Porque Petrolina não aparece nos dados negativos, estando numa mesma região e sendo influenciada pelos mesmos fatores, é a pergunta feita por muitos na região?

De acordo com dados divulgados pela Secretaria de Defesa Social de Pernambuco “Petrolina registrou uma queda de 6,7% no número de homicídios, com uma redução de 12 casos, passando de 180 para 168 ocorrências ao longo de 2024”.

Não há um detalhamento em relação a inclusão de mortes por intervenções policiais e o anuário não detalha esses números em relação á Petrolina, mas em Pernambuco o município com maior números de mortes por intervenção policial, de acordo com o anuário, foi cabo de Santo Agostinho, com 151 mortes e apenas 4 por intervenção policial, 3% do total de mortes.

Já em Juazeiro, dados do anuário apontam que das 194 mortes registradas em 2024, 42 foram decorrentes de intervenção policial, um percentual de 22% em relação às Mortes por Violência Intencional (MVI).

O comparativo entre a ação policial na Bahia e Pernambuco também é bastante discrepante: A Bahia alcançou 25,8% das letalidades policiais, o mesmo número de 2023 e Pernambuco o Anuário aponta apenas 2,0% na relação de participação nos dados por mortes violentas intencionais.

Em números absolutos a Bahia caiu de 1.700 mortes por intervenção policial para 1.556, enquanto em Pernambuco os números apontam apenas 68 mortes. Em 2023 foram 118, uma queda de quase 50% de uma ano o para o outro.

Amapá e Bahia mantiveram a proporção de Mortes Decorrentes de Intervenção Policial no total das Mortes Violentas Intencionais quase a mesma em 2023 e 2024. No Amapá, em 2023, a letalidade policial correspondia a 35,3% das MVI; e 37,8% em 2024. Já na Bahia, essa proporção foi exatamente a mesma em 2023 e 2024, com 25,8% do total de MVI compostos pelas mortes decorrentes de intervenção policial.

No Anuário foi anotado: “Embora o país esteja diante de redução dos homicídios e latrocínios, a letalidade provocada por agentes do Estado na Bahia permanece elevada em várias polícias do país, à esquerda ou à direita do espectro político. Em Jequié, um em cada três homicídios foi de autoria de policial; em Simões Filho, a proporção foi de um em cada quatro casos.

Juazeiro, de acordo com o Anuário é “O terceiro lugar do ranking, que viu o número de mortes violentas intencionais crescer 9,6% no último ano e chegar a 194 vítimas, taxa de 76,2 por 100 mil. Com pouco mais de 250 mil habitantes, Juazeiro fica a mais de 500km de distância da capital, e reflete a interiorização da violência que tomou o Estado, em grande medida pela expansão de grupos criminosos. Na cidade atuam ao menos duas facções que operam o narcotráfico segundo reportagens de imprensa: o Bonde dos Malucos (BDM) e uma dissidência deste grupo intitulada “Honda”34”, destacaram.
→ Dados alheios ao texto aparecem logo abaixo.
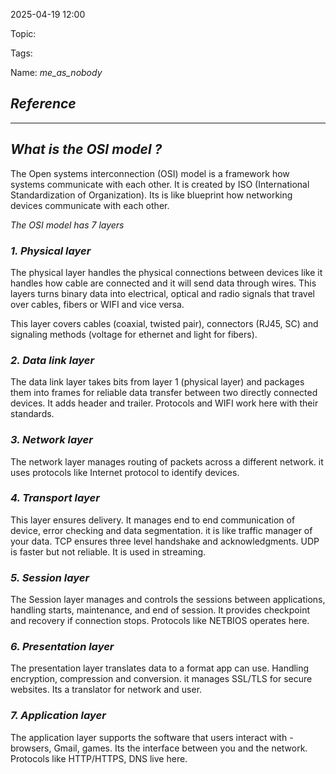 
2025-04-19 12:00

Topic: 

Tags: 

Name: *me_as_nobody*
## *Reference*



---

## *What is the OSI model ?*

The Open systems interconnection (OSI) model is a framework how systems communicate with each other. It is created by ISO (International Standardization of Organization).
Its is like blueprint how networking devices communicate with each other.

*The OSI model has 7 layers*
### *1. Physical layer*

The physical layer handles the physical connections between devices like it handles how cable are connected and it will send data through wires. This layers turns binary data into electrical, optical and radio signals that travel over cables, fibers or WIFI and vice versa.

This layer covers cables (coaxial, twisted pair), connectors (RJ45, SC) and signaling methods (voltage for ethernet and light for fibers).

### *2. Data link layer*

The data link layer takes bits from layer 1 (physical layer) and packages them into frames for reliable data transfer between two directly connected devices.
It adds header and trailer. Protocols and WIFI work here with their standards.

### *3. Network layer*

The network layer manages routing of packets across a different network. it uses protocols like Internet protocol to identify devices.

### *4. Transport layer*

This layer ensures delivery. It manages end to end communication of device, error checking and data segmentation. it is like traffic manager of your data.
TCP ensures three level handshake and acknowledgments. UDP is faster but not reliable. It is used in streaming.

### *5. Session layer*

The Session layer manages and controls the sessions between applications, handling starts, maintenance, and end of session.
It provides checkpoint and recovery if connection stops.
Protocols like NETBIOS operates here.

### *6. Presentation layer*

The presentation layer translates data to a format app can use. Handling encryption, compression and conversion. it manages SSL/TLS for secure websites. Its a translator for network and user.


### *7. Application layer*

The application layer supports the software that users interact with - browsers, Gmail, games.
Its the interface between you and the network.
Protocols like HTTP/HTTPS, DNS live here.

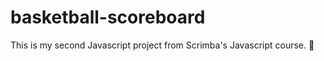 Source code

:# basketball-scoreboard

This is my second Javascript project from Scrimba's Javascript course.  🏀 
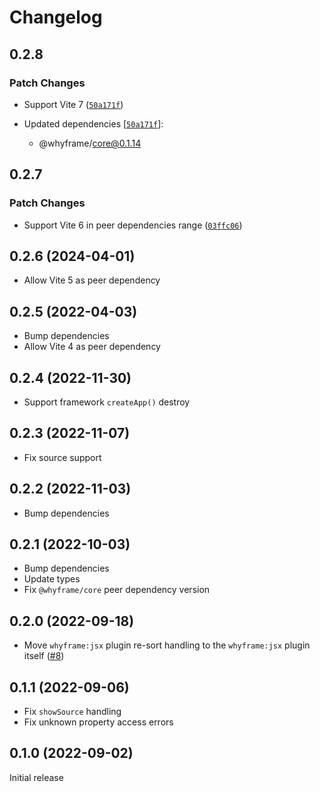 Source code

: # Changelog

## 0.2.8

### Patch Changes

- Support Vite 7 ([`50a171f`](https://github.com/bluwy/whyframe/commit/50a171f155e7fdf9a62ab59ef8d721e02a59d65d))

- Updated dependencies [[`50a171f`](https://github.com/bluwy/whyframe/commit/50a171f155e7fdf9a62ab59ef8d721e02a59d65d)]:
  - @whyframe/core@0.1.14

## 0.2.7

### Patch Changes

- Support Vite 6 in peer dependencies range ([`03ffc06`](https://github.com/bluwy/whyframe/commit/03ffc063e6ee3c3f76ade1480a5bc415adb986df))

## 0.2.6 (2024-04-01)

- Allow Vite 5 as peer dependency

## 0.2.5 (2022-04-03)

- Bump dependencies
- Allow Vite 4 as peer dependency

## 0.2.4 (2022-11-30)

- Support framework `createApp()` destroy

## 0.2.3 (2022-11-07)

- Fix source support

## 0.2.2 (2022-11-03)

- Bump dependencies

## 0.2.1 (2022-10-03)

- Bump dependencies
- Update types
- Fix `@whyframe/core` peer dependency version

## 0.2.0 (2022-09-18)

- Move `whyframe:jsx` plugin re-sort handling to the `whyframe:jsx` plugin itself ([#8](https://github.com/bluwy/whyframe/issues/8))

## 0.1.1 (2022-09-06)

- Fix `showSource` handling
- Fix unknown property access errors

## 0.1.0 (2022-09-02)

Initial release

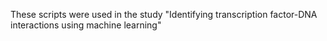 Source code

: These scripts were used in the study "Identifying transcription factor-DNA interactions using machine learning"
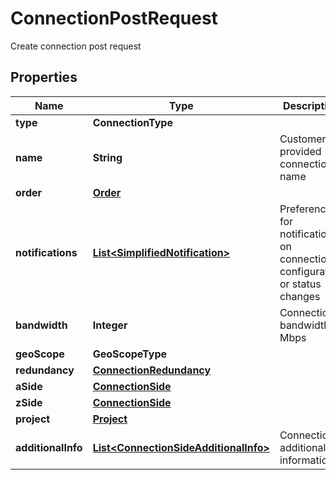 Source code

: 

# ConnectionPostRequest

Create connection post request

## Properties

| Name | Type | Description | Notes |
|------------ | ------------- | ------------- | -------------|
|**type** | **ConnectionType** |  |  |
|**name** | **String** | Customer-provided connection name |  |
|**order** | [**Order**](Order.md) |  |  [optional] |
|**notifications** | [**List&lt;SimplifiedNotification&gt;**](SimplifiedNotification.md) | Preferences for notifications on connection configuration or status changes |  |
|**bandwidth** | **Integer** | Connection bandwidth in Mbps |  |
|**geoScope** | **GeoScopeType** |  |  [optional] |
|**redundancy** | [**ConnectionRedundancy**](ConnectionRedundancy.md) |  |  [optional] |
|**aSide** | [**ConnectionSide**](ConnectionSide.md) |  |  |
|**zSide** | [**ConnectionSide**](ConnectionSide.md) |  |  |
|**project** | [**Project**](Project.md) |  |  [optional] |
|**additionalInfo** | [**List&lt;ConnectionSideAdditionalInfo&gt;**](ConnectionSideAdditionalInfo.md) | Connection additional information |  [optional] |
A Secretaria de Segurança Pública da Bahia aponta que apesar dos números divulgados, o ano de 2024 foi o que apresentou a o menor número de mortes violentas dos últimos 17 anos.
De acordo com os números apresentados “Pelo terceiro ano consecutivo, a Polícia Civil registrou redução dos casos de homicídio, latrocínio e lesão dolosa seguida de morte. Foram contabilizadas 4.440 ocorrências em 2024, contra 4.863 casos em 2023, representando redução de 8,7%”, divulgaram.

Pelos números da SSP-BA “na capital baiana a diminuição foi de 12,5%, na Região Metropolitana de Salvador a queda foi de 12,7% e no Interior o decréscimo foi de 6,8%.”.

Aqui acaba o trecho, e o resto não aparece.